On Failure

If I ranked how I’ve spent my time this term, I’m almost positive that my first place activity would not be preparing for finals or writing my thesis. In fact, I’m certain it would be rowing.

It is a pretty stupid way for me to be occupying myself. In two months, I’ll be back in the U.S., and in all likelihood I’ll never sit in an eight ever again. Those six a.m. practices and evening ergs have, no doubt, eaten up precious hours that I could have spent drinking, sleeping, or trying to advance myself professionally in the tooth-and-nail rat-race of academia. And, as it occurred to me while I sat on the starting line Wednesday through Saturday of last week—feeling queasy about the six minutes of hell I was about to put myself through—there are a lot less painful forms of recreation.

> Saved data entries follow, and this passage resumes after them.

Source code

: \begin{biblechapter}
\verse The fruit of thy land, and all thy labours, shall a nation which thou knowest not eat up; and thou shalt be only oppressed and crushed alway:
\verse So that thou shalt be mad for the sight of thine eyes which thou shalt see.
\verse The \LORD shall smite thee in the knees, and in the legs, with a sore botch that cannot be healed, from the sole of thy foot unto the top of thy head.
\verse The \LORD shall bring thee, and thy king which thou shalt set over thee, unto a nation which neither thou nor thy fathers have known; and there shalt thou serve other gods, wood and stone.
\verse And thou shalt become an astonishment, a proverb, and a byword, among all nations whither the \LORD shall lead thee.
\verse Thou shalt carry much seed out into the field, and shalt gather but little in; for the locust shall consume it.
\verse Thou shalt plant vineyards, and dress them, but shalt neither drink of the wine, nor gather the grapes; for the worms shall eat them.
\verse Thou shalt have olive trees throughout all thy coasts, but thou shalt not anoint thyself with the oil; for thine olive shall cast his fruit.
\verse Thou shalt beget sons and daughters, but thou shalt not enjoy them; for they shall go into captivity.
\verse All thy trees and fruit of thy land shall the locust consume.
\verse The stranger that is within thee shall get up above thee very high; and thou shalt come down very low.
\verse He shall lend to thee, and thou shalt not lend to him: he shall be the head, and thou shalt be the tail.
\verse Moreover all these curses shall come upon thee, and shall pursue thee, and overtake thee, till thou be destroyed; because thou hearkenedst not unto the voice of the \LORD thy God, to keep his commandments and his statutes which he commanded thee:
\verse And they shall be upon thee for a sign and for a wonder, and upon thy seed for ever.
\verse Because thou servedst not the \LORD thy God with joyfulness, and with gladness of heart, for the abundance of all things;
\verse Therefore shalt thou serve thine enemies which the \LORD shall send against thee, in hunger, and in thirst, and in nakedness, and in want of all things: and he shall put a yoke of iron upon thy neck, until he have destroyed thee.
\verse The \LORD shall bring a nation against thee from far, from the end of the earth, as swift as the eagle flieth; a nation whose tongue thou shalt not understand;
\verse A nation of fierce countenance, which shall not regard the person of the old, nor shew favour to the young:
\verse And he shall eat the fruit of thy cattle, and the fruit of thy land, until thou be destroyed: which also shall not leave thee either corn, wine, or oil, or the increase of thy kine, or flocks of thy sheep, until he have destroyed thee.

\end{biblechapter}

More than anything, though, spending so much time rowing make no sense because I am so bad at it. Last year saw a wave of retirements from Worcester’s first boat, and, as a member of the second boat farm-team, that meant this year I and my teammates had to step up. In Torpids, we spent four days hanging on for dear life. Day one, we improbably managed to hold off the boat behind; the next day, they plowed through us two-thirds of the way down the course. In Summer Eights, we managed one epic “row over”—that is to say, we didn’t get bumped—and then got pushed out of Division I on the last day.

There are, I’ll admit, good reasons for why I like rowing, irrespective of my lack of rowing prowess. Rowing has given me an amazing window into Oxford one segment of undergraduate life. Personally, rowing has helped me discover that I actually can add muscle mass—something that cross country running, with its mantra of “may the scrawniest man win”, never gave me a chance to do. And, of course, my occasional rage at our underperformance aside, I love the eight men with whom I row. It’s been a long time since I had a close group of male friends, and I think this may be the best I’ll have it for a long time. And, at the very least, there are few things more beautiful than the Isis on a foggy morning.

All these are good reasons to take the words of Baron Coubertin’s, the founder of the Olympics, to heart: “It’s not winning but taking part.” The thing is, though, is that I can’t stand that mentality. I love winning. I am an intensely competitive person, and, as a general rule, when I do things, I want to be good at them. Which, I admit, makes my love of rowing all the more inexplicable. There are, at the end of the day, all sorts of things I could be doing, things that are not only “important” for my own personal trajectory or in the cosmic sense, and which I’m actually good at.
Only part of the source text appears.